The “English” get a bit huffy at Halloween, they start complaining about the “Americanisation” of October 31st and all the paraphernalia and hype in the shops.  Guy Fawkes Night (aka Bonfire Night) is their seasonal celebration (November 5th).

Well, here in Scotland, Halloween has always been celebrated with the tradition of “guising” – not “trick or treating” you understand, just dressing up and going round the houses in dis”guise” – performing a wee song, skit, poem or nowadays often just a joke.  Since our household is 50% Scottish and 50% American – we indulge in Halloween.  Also, the Scots are secretly a wee bit annoyed Guy Fawkes didn’t succeed in blowing up the English Parliament – so no “Bonfire Night” for us North of the Border.

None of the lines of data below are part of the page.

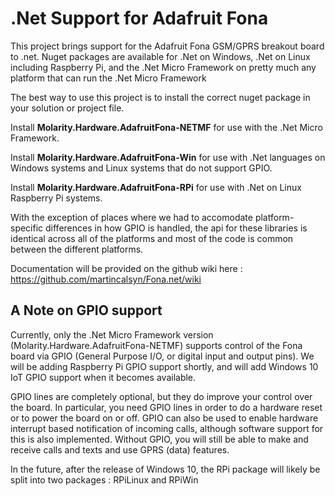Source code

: # .Net Support for Adafruit Fona

This project brings support for the Adafruit Fona GSM/GPRS breakout board to .net.
Nuget packages are available for .Net on Windows, .Net on Linux including Raspberry Pi,
and the .Net Micro Framework on pretty much any platform that can run the .Net Micro Framework

The best way to use this project is to install the correct nuget package in your solution or project file.

Install **Molarity.Hardware.AdafruitFona-NETMF** for use with the .Net Micro Framework.

Install **Molarity.Hardware.AdafruitFona-Win** for use with .Net languages on Windows systems and Linux
systems that do not support GPIO.

Install **Molarity.Hardware.AdafruitFona-RPi** for use with .Net on Linux Raspberry Pi systems.

With the exception of places where we had to accomodate platform-specific differences in how GPIO 
is handled, the api for these libraries is identical across all of the platforms and most of the 
code is common between the different platforms.

Documentation will be provided on the github wiki here : https://github.com/martincalsyn/Fona.net/wiki

## A Note on GPIO support
Currently, only the .Net Micro Framework version (Molarity.Hardware.AdafruitFona-NETMF) supports control
of the Fona board via GPIO (General Purpose I/O, or digital input and output pins). We will be adding 
Raspberry Pi GPIO support shortly, and will add Windows 10 IoT GPIO support when it becomes available.

GPIO lines are completely optional, but they do improve your control over the board. In particular, you
need GPIO lines in order to do a hardware reset or to power the board on or off. GPIO can also be
used to enable hardware interrupt based notification of incoming calls, although software support
for this is also implemented.  Without GPIO, you will still be able to make and receive calls and texts
and use GPRS (data) features.

In the future, after the release of Windows 10, the RPi package will likely be split into two packages : RPiLinux and RPiWin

The best thing about the Americanization of All Hallow’s Eve, however, is the introduction of the pumpkin.  It wasn’t any fun as a small Scottish child trying to hollow out a “neep” (swede) for your lantern.  In fact it was impossible. My effort below is pretty basic compared to Ballet Girl’s but I was busy making my wreath!

spider carved pumpkin

So pumpkins are fun and my kids, who are denied “sweets” pretty much all year except Easter and Christmas, like Halloween very much.  This year, I am celebrating the fourth and final coat of fresh paint on my front door with a seasonal leaf wreath.  I threaded hundreds of sycamore leaves on to a wire coat-hanger – time consuming but cheap (no cost) and therapeutic.  It used a lot of leaves but I was able to nip up to the Church Yard for more leaves every time I ran out.  To “treat” my kids this year I have made them a giant Jaffa cake.

autumn decor and cakes

I was going to put red food colouring in the orange jelly bit to make it “blood orange” for the occasion but in the end chose not to (didn’t want to sully a classic).  I found the recipe on a blog I follow called Tangerine Drawings and you can find it here.  I just love the fact that she uses drawings rather than photographs.  My sponge turned out beautifully, very light.  It’s made from only flour, cornflour, sugar and eggs.  The orange jelly is made from gelatine, fresh squeezed orange and marmalade.  The chocolate top is pure dark chocolate.  So, pretty much like a regular Jaffa Cake only bigger.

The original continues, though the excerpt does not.